◆ What to do:
Your answer must hold only the lines below from the line containing "- 🧠 Smart tooltips" through the line containing "## 🧩 Compatibility", each reproduced exactly.
Start of Data for this task
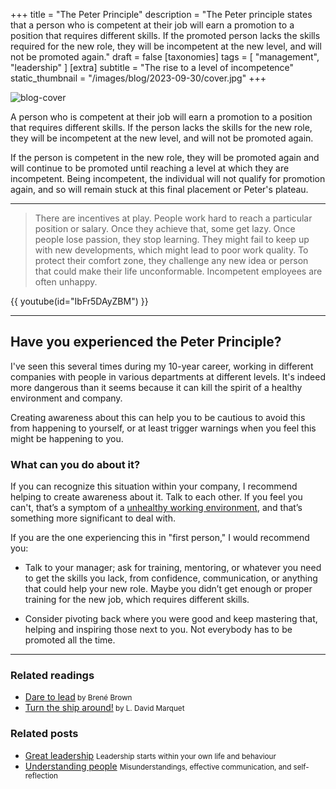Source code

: +++
title = "The Peter Principle"
description = "The Peter principle states that a person who is competent at their job will earn a promotion to a position that requires different skills. If the promoted person lacks the skills required for the new role, they will be incompetent at the new level, and will not be promoted again."
draft = false
[taxonomies]
tags = [ "management", "leadership" ]
[extra]
subtitle = "The rise to a level of incompetence"
static_thumbnail = "/images/blog/2023-09-30/cover.jpg"
+++

![blog-cover](/images/blog/2023-09-30/cover.jpg)

A person who is competent at their job will earn a promotion to a position that requires different skills. If the person lacks the skills for the new role, they will be incompetent at the new level, and will not be promoted again.

<!-- more -->

If the person is competent in the new role, they will be promoted again and will continue to be promoted until reaching a level at which they are incompetent. Being incompetent, the individual will not qualify for promotion again, and so will remain stuck at this final placement or Peter's plateau.

---

> There are incentives at play. People work hard to reach a particular position or salary. Once they achieve that, some get lazy. Once people lose passion, they stop learning. They might fail to keep up with new developments, which might lead to poor work quality. To protect their comfort zone, they challenge any new idea or person that could make their life unconformable. Incompetent employees are often unhappy.

{{ youtube(id="IbFr5DAyZBM") }}

---

## Have you experienced the Peter Principle?

I've seen this several times during my 10-year career, working in different companies with people in various departments at different levels. It's indeed more dangerous than it seems because it can kill the spirit of a healthy environment and company.

Creating awareness about this can help you to be cautious to avoid this from happening to yourself, or at least trigger warnings when you feel this might be happening to you.

### What can you do about it?

If you can recognize this situation within your company, I recommend helping to create awareness about it. Talk to each other. If you feel you can't, that’s a symptom of a [unhealthy working environment](/blog/unhealthy-working-environment/), and that’s something more significant to deal with.

If you are the one experiencing this in "first person," I would recommend you:

- Talk to your manager; ask for training, mentoring, or whatever you need to get the skills you lack, from confidence, communication, or anything that could help your new role. Maybe you didn’t get enough or proper training for the new job, which requires different skills.

- Consider pivoting back where you were good and keep mastering that, helping and inspiring those next to you. Not everybody has to be promoted all the time.

---

### Related readings

- [Dare to lead](/readings/dare-to-lead/)<small> by Brené Brown</small>
- [Turn the ship around!](/readings/turn-the-ship-around/)<small> by L. David Marquet</small>

### Related posts

- [Great leadership](/blog/great-leadership) <small>Leadership starts within your own life and behaviour</small>
- [Understanding people](/blog/understanding-people) <small>Misunderstandings, effective communication, and self-reflection</small>
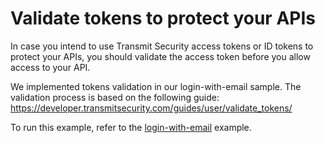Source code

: # Validate tokens to protect your APIs

In case you intend to use Transmit Security access tokens or ID tokens to protect your APIs, you
should validate the access token before you allow access to your API.

We implemented tokens validation in our login-with-email sample. The validation process is based on
the following guide: https://developer.transmitsecurity.com/guides/user/validate_tokens/

To run this example, refer to the [login-with-email](../login-with-email/README.md) example.
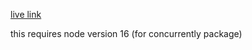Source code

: [live link](https://tyler-chi.github.io/KoiFish/)

this requires node version 16 (for concurrently package)
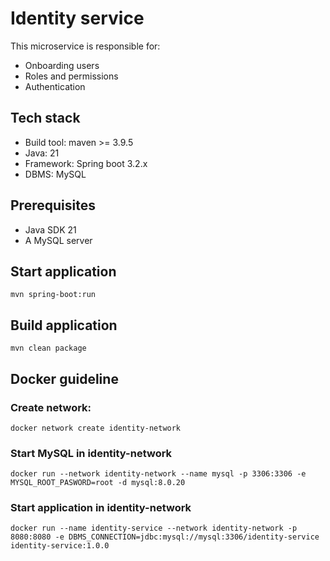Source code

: # Identity service
This microservice is responsible for:
* Onboarding users
* Roles and permissions
* Authentication

## Tech stack
* Build tool: maven >= 3.9.5
* Java: 21
* Framework: Spring boot 3.2.x
* DBMS: MySQL

## Prerequisites
* Java SDK 21
* A MySQL server

## Start application
`mvn spring-boot:run`

## Build application
`mvn clean package`

## Docker guideline
### Create network:
`docker network create identity-network`
### Start MySQL in identity-network
`docker run --network identity-network --name mysql -p 3306:3306 -e MYSQL_ROOT_PASWORD=root -d mysql:8.0.20`
### Start application in identity-network
`docker run --name identity-service --network identity-network -p 8080:8080 -e DBMS_CONNECTION=jdbc:mysql://mysql:3306/identity-service identity-service:1.0.0`
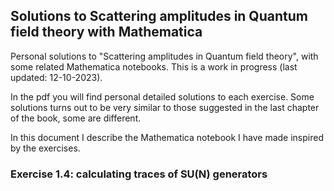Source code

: ## Solutions to Scattering amplitudes in Quantum field theory with Mathematica
Personal solutions to "Scattering amplitudes in Quantum field theory", with some related Mathematica notebooks. This is a work in progress (last updated: 12-10-2023).

In the pdf you will find personal detailed solutions to each exercise. Some solutions turns out to be very similar to those suggested in the last chapter of the book, some are different.

In this document I describe the Mathematica notebook I have made inspired by the exercises.

### Exercise 1.4: calculating traces of SU(N) generators
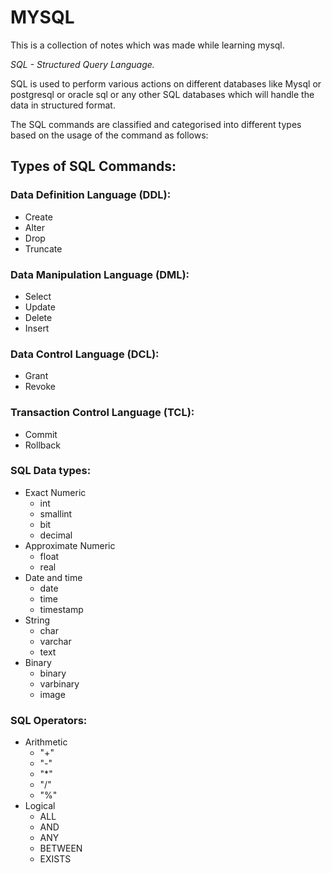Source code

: # MYSQL
This is a collection of notes which was made while learning mysql.

*SQL - Structured Query Language.*

SQL is used to perform various actions on different databases like Mysql or postgresql or oracle sql or any other SQL databases which will handle the data in structured format.

The SQL commands are classified and categorised into different types based on the usage of the command as follows:

## Types of SQL Commands:
### Data Definition Language (DDL):
 - Create
 - Alter
 - Drop
 - Truncate

### Data Manipulation Language (DML):
 - Select
 - Update
 - Delete
 - Insert

### Data Control Language (DCL):
 - Grant
 - Revoke

### Transaction Control Language (TCL):
 - Commit
 - Rollback 

### SQL Data types:
- Exact Numeric
    - int
    - smallint
    - bit
    - decimal
- Approximate Numeric
    - float
    - real
- Date and time
    - date
    - time
    - timestamp
- String
    - char
    - varchar
    - text
- Binary 
    - binary
    - varbinary
    - image

### SQL Operators:
- Arithmetic
    - "+"
    - "-"
    - "*"
    - "/"
    - "%"
- Logical
    - ALL
    - AND
    - ANY
    - BETWEEN
    - EXISTS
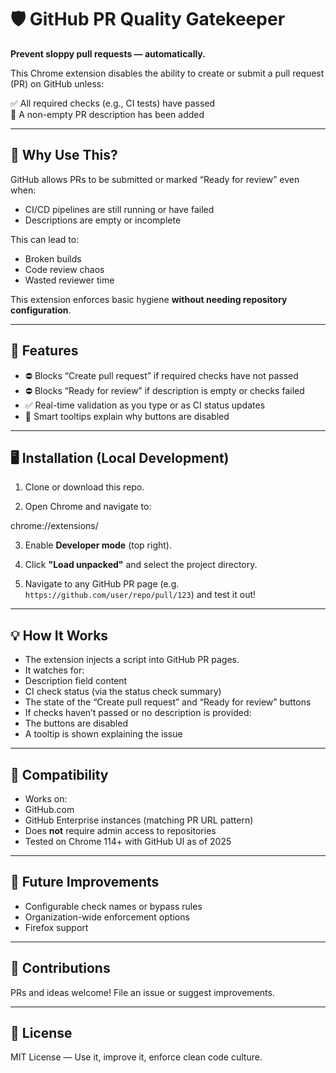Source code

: # 🛡️ GitHub PR Quality Gatekeeper

**Prevent sloppy pull requests — automatically.**

This Chrome extension disables the ability to create or submit a pull request (PR) on GitHub unless:

✅ All required checks (e.g., CI tests) have passed  
📝 A non-empty PR description has been added

---

## 🚀 Why Use This?

GitHub allows PRs to be submitted or marked “Ready for review” even when:
- CI/CD pipelines are still running or have failed
- Descriptions are empty or incomplete

This can lead to:
- Broken builds
- Code review chaos
- Wasted reviewer time

This extension enforces basic hygiene **without needing repository configuration**.

---

## 🔧 Features

- ⛔ Blocks “Create pull request” if required checks have not passed
- ⛔ Blocks “Ready for review” if description is empty or checks failed
- ✅ Real-time validation as you type or as CI status updates
- 🧠 Smart tooltips explain why buttons are disabled

---

## 🖥️ Installation (Local Development)

1. Clone or download this repo.

2. Open Chrome and navigate to:

chrome://extensions/


3. Enable **Developer mode** (top right).

4. Click **"Load unpacked"** and select the project directory.

5. Navigate to any GitHub PR page (e.g. `https://github.com/user/repo/pull/123`) and test it out!

---

## 💡 How It Works

- The extension injects a script into GitHub PR pages.
- It watches for:
- Description field content
- CI check status (via the status check summary)
- The state of the “Create pull request” and “Ready for review” buttons
- If checks haven’t passed or no description is provided:
- The buttons are disabled
- A tooltip is shown explaining the issue

---

## 🧩 Compatibility

- Works on:
- GitHub.com
- GitHub Enterprise instances (matching PR URL pattern)
- Does **not** require admin access to repositories
- Tested on Chrome 114+ with GitHub UI as of 2025

---

## 📌 Future Improvements

- Configurable check names or bypass rules
- Organization-wide enforcement options
- Firefox support

---

## 🤝 Contributions

PRs and ideas welcome! File an issue or suggest improvements.

---

## 📝 License

MIT License — Use it, improve it, enforce clean code culture.

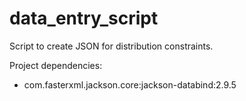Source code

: # data_entry_script

Script to create JSON for distribution constraints.

Project dependencies:
- com.fasterxml.jackson.core:jackson-databind:2.9.5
End of Data for this task
◆ Answer space:
- 🧠 Smart tooltips explain why buttons are disabled

---

## 🖥️ Installation (Local Development)

1. Clone or download this repo.

2. Open Chrome and navigate to:

chrome://extensions/


3. Enable **Developer mode** (top right).

4. Click **"Load unpacked"** and select the project directory.

5. Navigate to any GitHub PR page (e.g. `https://github.com/user/repo/pull/123`) and test it out!

---

## 💡 How It Works

- The extension injects a script into GitHub PR pages.
- It watches for:
- Description field content
- CI check status (via the status check summary)
- The state of the “Create pull request” and “Ready for review” buttons
- If checks haven’t passed or no description is provided:
- The buttons are disabled
- A tooltip is shown explaining the issue

---

## 🧩 Compatibility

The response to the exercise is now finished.